Roshni Chopra is an Indian actress, television presenter and the winner of NDTV Imagine's reality show, Dil Jeetegi Desi Girl. She is also known for playing the role of Pia one of the three female leads in the Zee TV series Kasamh Se.

Career
She is best known for playing the role of Pia one of the three female leads and the younger sister of protagonist Bani Walia in Kasamh Se on Zee TV. An alumnus of the Our Own English High School, she was also the presenter of the pre and post-match cricket show on Doordarshan known as Fourth Umpire. Chopra was also one of the three hosts of the Indian variant of Got Talent series known as, India's Got Talent in 2009.

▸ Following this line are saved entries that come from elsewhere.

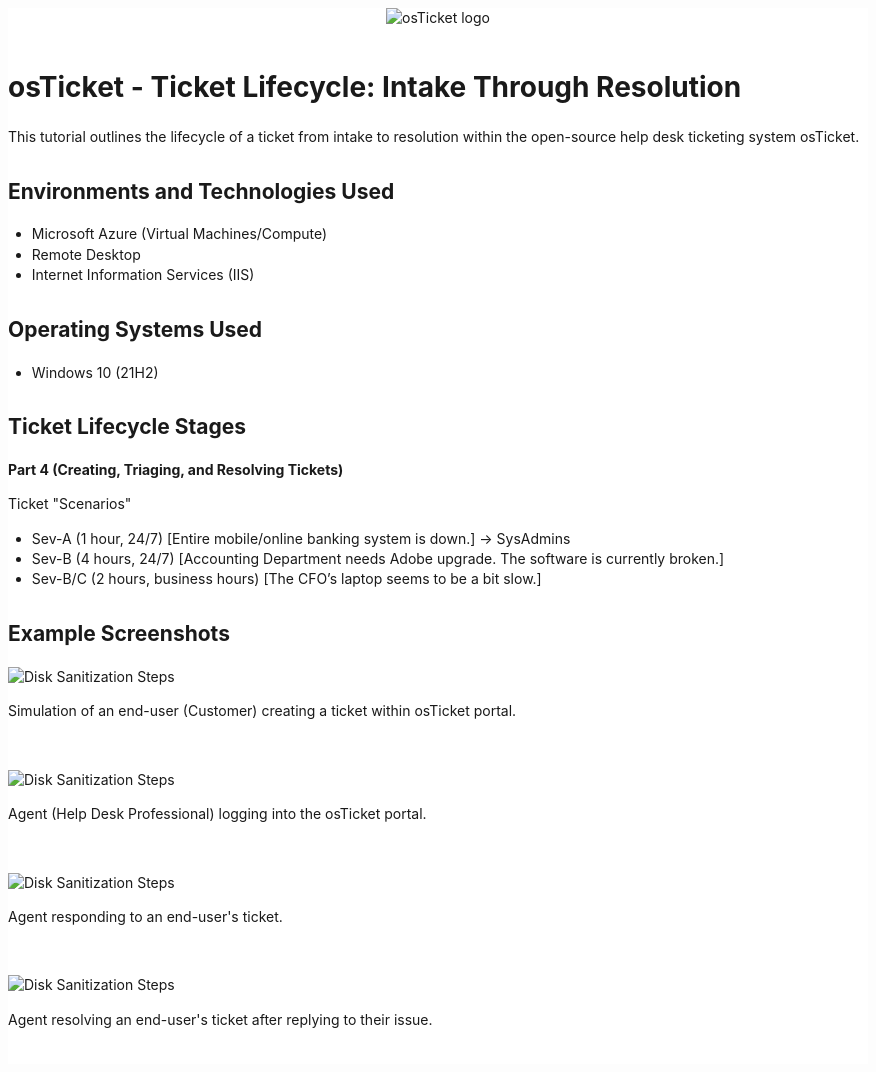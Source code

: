 <p align="center">
<img src="https://i.imgur.com/Clzj7Xs.png" alt="osTicket logo"/>
</p>

<h1>osTicket - Ticket Lifecycle: Intake Through Resolution</h1>
This tutorial outlines the lifecycle of a ticket from intake to resolution within the open-source help desk ticketing system osTicket.<br />


<h2>Environments and Technologies Used</h2>

- Microsoft Azure (Virtual Machines/Compute)
- Remote Desktop
- Internet Information Services (IIS)

<h2>Operating Systems Used </h2>

- Windows 10</b> (21H2)

<h2>Ticket Lifecycle Stages</h2>

**Part 4 (Creating, Triaging, and Resolving Tickets)**

Ticket "Scenarios"

- Sev-A (1 hour, 24/7) [Entire mobile/online banking system is down.] -> SysAdmins
- Sev-B (4 hours, 24/7) [Accounting Department needs Adobe upgrade. The software is currently broken.]
- Sev-B/C (2 hours, business hours) [The CFO’s laptop seems to be a bit slow.]


<h2>Example Screenshots</h2>

<p>
<img src="https://i.imgur.com/ksrkbKV.png" height="80%" width="80%" alt="Disk Sanitization Steps"/>
</p>
<p>
Simulation of an end-user (Customer) creating a ticket within osTicket portal.
</p>
<br />


<p>
<img src="https://i.imgur.com/YgxZFdc.png" height="80%" width="80%" alt="Disk Sanitization Steps"/>
</p>
<p>
Agent (Help Desk Professional) logging into the osTicket portal.
</p>
<br />


<p>
<img src="https://i.imgur.com/0TYeBGi.png" height="80%" width="80%" alt="Disk Sanitization Steps"/>
</p>
<p>
Agent responding to an end-user's ticket.
</p>
<br />


<p>
<img src="https://i.imgur.com/Q8nx2aB.png" height="80%" width="80%" alt="Disk Sanitization Steps"/>
</p>
<p>
Agent resolving an end-user's ticket after replying to their issue.
</p>
<br />
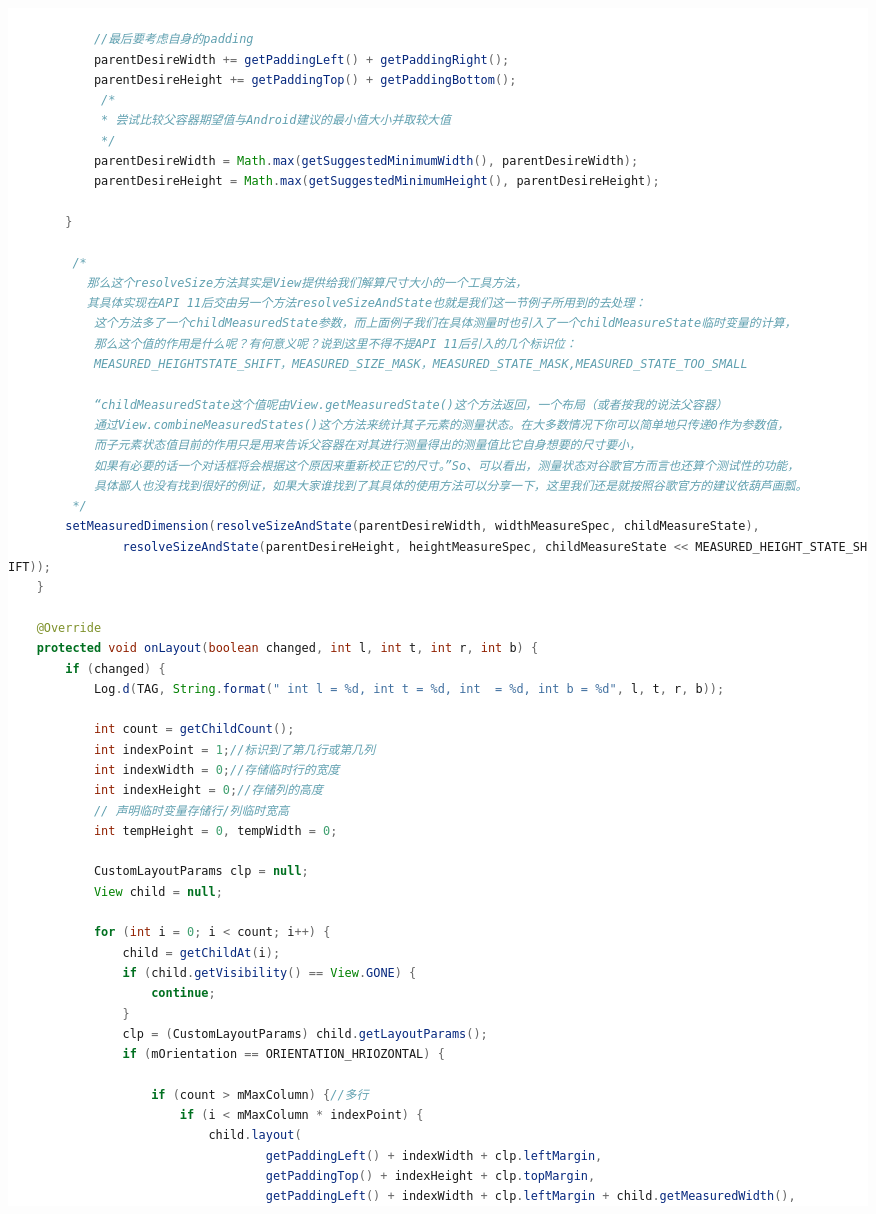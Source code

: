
 ```java

            //最后要考虑自身的padding
            parentDesireWidth += getPaddingLeft() + getPaddingRight();
            parentDesireHeight += getPaddingTop() + getPaddingBottom();
             /*
             * 尝试比较父容器期望值与Android建议的最小值大小并取较大值
             */
            parentDesireWidth = Math.max(getSuggestedMinimumWidth(), parentDesireWidth);
            parentDesireHeight = Math.max(getSuggestedMinimumHeight(), parentDesireHeight);

        }

         /*
           那么这个resolveSize方法其实是View提供给我们解算尺寸大小的一个工具方法，
           其具体实现在API 11后交由另一个方法resolveSizeAndState也就是我们这一节例子所用到的去处理：
            这个方法多了一个childMeasuredState参数，而上面例子我们在具体测量时也引入了一个childMeasureState临时变量的计算，
            那么这个值的作用是什么呢？有何意义呢？说到这里不得不提API 11后引入的几个标识位：
            MEASURED_HEIGHTSTATE_SHIFT，MEASURED_SIZE_MASK，MEASURED_STATE_MASK,MEASURED_STATE_TOO_SMALL

            “childMeasuredState这个值呢由View.getMeasuredState()这个方法返回，一个布局（或者按我的说法父容器）
            通过View.combineMeasuredStates()这个方法来统计其子元素的测量状态。在大多数情况下你可以简单地只传递0作为参数值，
            而子元素状态值目前的作用只是用来告诉父容器在对其进行测量得出的测量值比它自身想要的尺寸要小，
            如果有必要的话一个对话框将会根据这个原因来重新校正它的尺寸。”So、可以看出，测量状态对谷歌官方而言也还算个测试性的功能，
            具体鄙人也没有找到很好的例证，如果大家谁找到了其具体的使用方法可以分享一下，这里我们还是就按照谷歌官方的建议依葫芦画瓢。
         */
        setMeasuredDimension(resolveSizeAndState(parentDesireWidth, widthMeasureSpec, childMeasureState),
                resolveSizeAndState(parentDesireHeight, heightMeasureSpec, childMeasureState << MEASURED_HEIGHT_STATE_SHIFT));
    }

    @Override
    protected void onLayout(boolean changed, int l, int t, int r, int b) {
        if (changed) {
            Log.d(TAG, String.format(" int l = %d, int t = %d, int  = %d, int b = %d", l, t, r, b));

            int count = getChildCount();
            int indexPoint = 1;//标识到了第几行或第几列
            int indexWidth = 0;//存储临时行的宽度
            int indexHeight = 0;//存储列的高度
            // 声明临时变量存储行/列临时宽高
            int tempHeight = 0, tempWidth = 0;

            CustomLayoutParams clp = null;
            View child = null;

            for (int i = 0; i < count; i++) {
                child = getChildAt(i);
                if (child.getVisibility() == View.GONE) {
                    continue;
                }
                clp = (CustomLayoutParams) child.getLayoutParams();
                if (mOrientation == ORIENTATION_HRIOZONTAL) {

                    if (count > mMaxColumn) {//多行
                        if (i < mMaxColumn * indexPoint) {
                            child.layout(
                                    getPaddingLeft() + indexWidth + clp.leftMargin,
                                    getPaddingTop() + indexHeight + clp.topMargin,
                                    getPaddingLeft() + indexWidth + clp.leftMargin + child.getMeasuredWidth(),
```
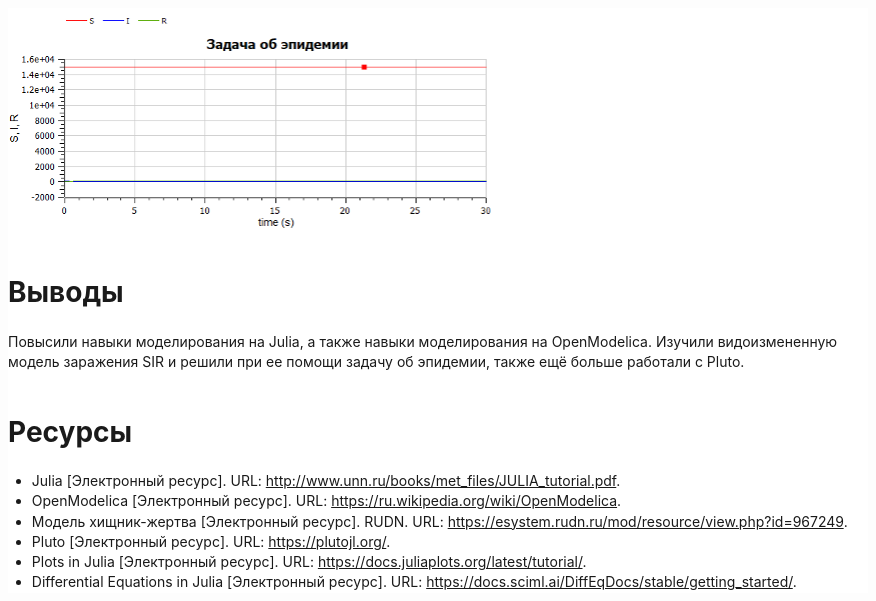 ![Modelica. Модель. Задача об эпидемии ($I(0) \leq I^*$)](src/MOVar2.png)

# Выводы

Повысили навыки моделирования на Julia, а также навыки моделирования на OpenModelica. Изучили видоизмененную модель заражения SIR и решили при ее помощи задачу об эпидемии, также ещё больше работали с Pluto.

# Ресурсы

* 	Julia [Электронный ресурс]. URL: http://www.unn.ru/books/met_files/JULIA_tutorial.pdf.
* 	OpenModelica [Электронный ресурс]. URL: https://ru.wikipedia.org/wiki/OpenModelica.
* 	Модель хищник-жертва [Электронный ресурс]. RUDN. URL: https://esystem.rudn.ru/mod/resource/view.php?id=967249.
* 	Pluto [Электронный ресурс]. URL: https://plutojl.org/.
* 	Plots in Julia [Электронный ресурс]. URL: https://docs.juliaplots.org/latest/tutorial/.
* 	Differential Equations in Julia [Электронный ресурс]. URL: https://docs.sciml.ai/DiffEqDocs/stable/getting_started/.
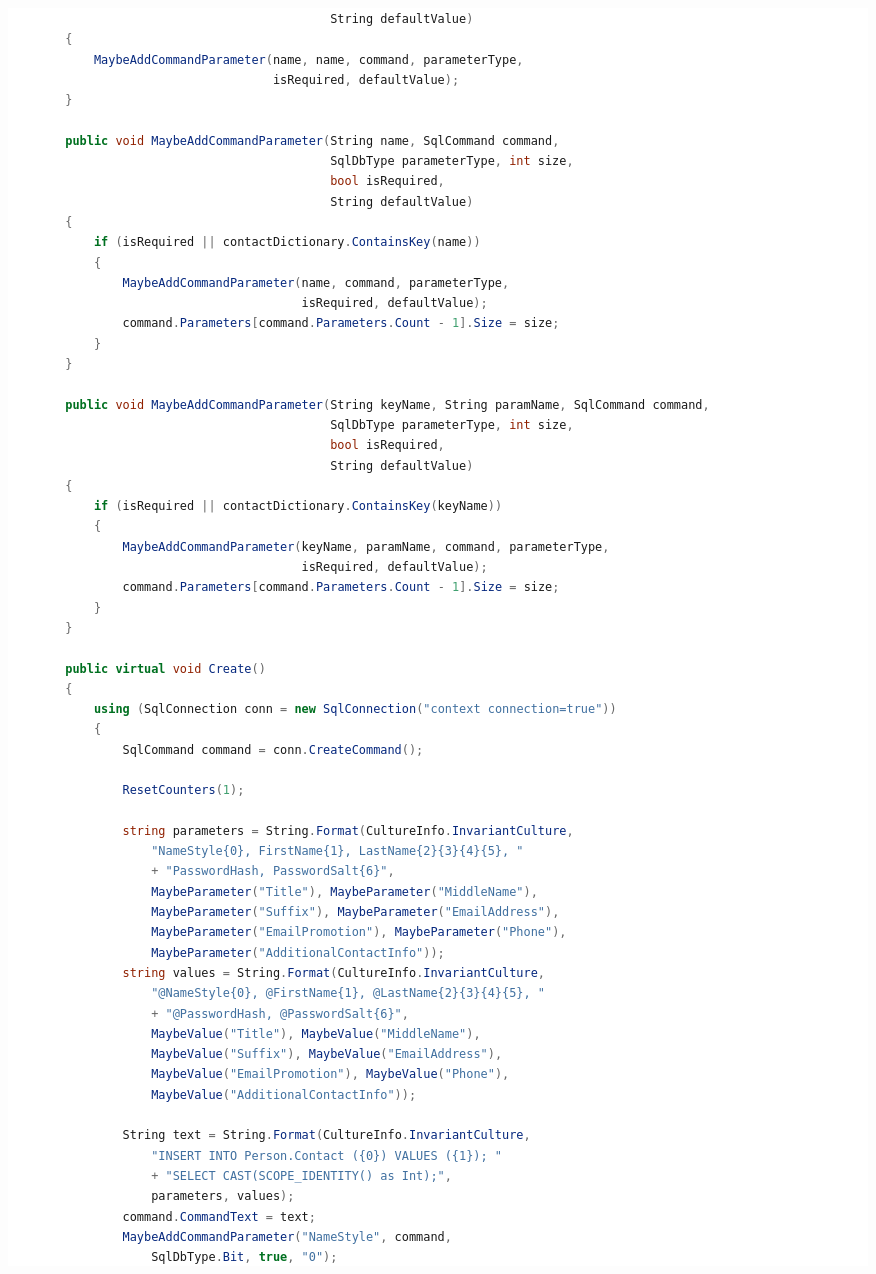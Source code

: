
 ```csharp  
                                             String defaultValue)  
        {  
            MaybeAddCommandParameter(name, name, command, parameterType,  
                                     isRequired, defaultValue);  
        }  
  
        public void MaybeAddCommandParameter(String name, SqlCommand command,  
                                             SqlDbType parameterType, int size,  
                                             bool isRequired,  
                                             String defaultValue)  
        {  
            if (isRequired || contactDictionary.ContainsKey(name))  
            {  
                MaybeAddCommandParameter(name, command, parameterType,  
                                         isRequired, defaultValue);  
                command.Parameters[command.Parameters.Count - 1].Size = size;  
            }  
        }  
  
        public void MaybeAddCommandParameter(String keyName, String paramName, SqlCommand command,  
                                             SqlDbType parameterType, int size,  
                                             bool isRequired,  
                                             String defaultValue)  
        {  
            if (isRequired || contactDictionary.ContainsKey(keyName))  
            {  
                MaybeAddCommandParameter(keyName, paramName, command, parameterType,  
                                         isRequired, defaultValue);  
                command.Parameters[command.Parameters.Count - 1].Size = size;  
            }  
        }  
  
        public virtual void Create()  
        {  
            using (SqlConnection conn = new SqlConnection("context connection=true"))  
            {  
                SqlCommand command = conn.CreateCommand();  
  
                ResetCounters(1);  
  
                string parameters = String.Format(CultureInfo.InvariantCulture,  
                    "NameStyle{0}, FirstName{1}, LastName{2}{3}{4}{5}, "  
                    + "PasswordHash, PasswordSalt{6}",  
                    MaybeParameter("Title"), MaybeParameter("MiddleName"),  
                    MaybeParameter("Suffix"), MaybeParameter("EmailAddress"),  
                    MaybeParameter("EmailPromotion"), MaybeParameter("Phone"),  
                    MaybeParameter("AdditionalContactInfo"));  
                string values = String.Format(CultureInfo.InvariantCulture,  
                    "@NameStyle{0}, @FirstName{1}, @LastName{2}{3}{4}{5}, "  
                    + "@PasswordHash, @PasswordSalt{6}",  
                    MaybeValue("Title"), MaybeValue("MiddleName"),  
                    MaybeValue("Suffix"), MaybeValue("EmailAddress"),  
                    MaybeValue("EmailPromotion"), MaybeValue("Phone"),  
                    MaybeValue("AdditionalContactInfo"));  
  
                String text = String.Format(CultureInfo.InvariantCulture,  
                    "INSERT INTO Person.Contact ({0}) VALUES ({1}); "  
                    + "SELECT CAST(SCOPE_IDENTITY() as Int);",  
                    parameters, values);  
                command.CommandText = text;  
                MaybeAddCommandParameter("NameStyle", command,  
                    SqlDbType.Bit, true, "0");  
```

Chopra starred in Vikram Bhatt's film, Phhir, which released on 12 August 2011. She has hosted the show Comedy Circus Teen Ka Tadka on Sony TV in 2009–10, and is currently the anchor of 'Heroes – Moments and Memories' on Star Sports. She also made an appearance in Maut Ka Khel, an episode of the horror TV series, Aahat on Sony TV. She also worked in Comedy Nights With Kapil on Colors.

She was seen in the show Pyaar Mein Twist which aired on Star Plus from 29 January 2011.

Personal life
Chopra's younger sister, Deeya Chopra is also an actress. Chopra is married to film-maker Siddharth Anand Kumar. She gave birth to her first child, a son named Jaiveer on 5 November 2012. She gave birth to her second son Reyaan on 18 August 2016.

Filmography

Films

Television

References

External links

Living people
Indian television actresses
Indian stage actresses
Indian film actresses
Actresses in Hindi cinema
Indian women television presenters
Indian television presenters
Actresses from Mumbai
Female models from Delhi
21st-century Indian actresses
Bigg Boss contestants
Actresses from Delhi
Year of birth missing (living people)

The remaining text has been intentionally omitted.